**RECORDS FOR PROCESSING**.
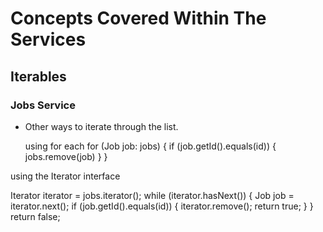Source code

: # Concepts Covered Within The Services

## Iterables

### Jobs Service

- Other ways to iterate through the list.

  using for each
      for (Job job: jobs) {
        if (job.getId().equals(id)) {
            jobs.remove(job)
        }
      }

 using the Iterator interface

  Iterator<Job> iterator = jobs.iterator();
  while (iterator.hasNext()) {
    Job job = iterator.next();
    if (job.getId().equals(id)) {
        iterator.remove();
        return true;
    }
  }
  return false;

**WHAT THIS TASK INVOLVES**. Repeat exactly the lines of the material from the one with "## Iterables" through the end, both the first and the last included.

**RESULT OF THIS EXERCISE**.
## Iterables

### Jobs Service

- Other ways to iterate through the list.

  using for each
      for (Job job: jobs) {
        if (job.getId().equals(id)) {
            jobs.remove(job)
        }
      }

 using the Iterator interface

  Iterator<Job> iterator = jobs.iterator();
  while (iterator.hasNext()) {
    Job job = iterator.next();
    if (job.getId().equals(id)) {
        iterator.remove();
        return true;
    }
  }
  return false;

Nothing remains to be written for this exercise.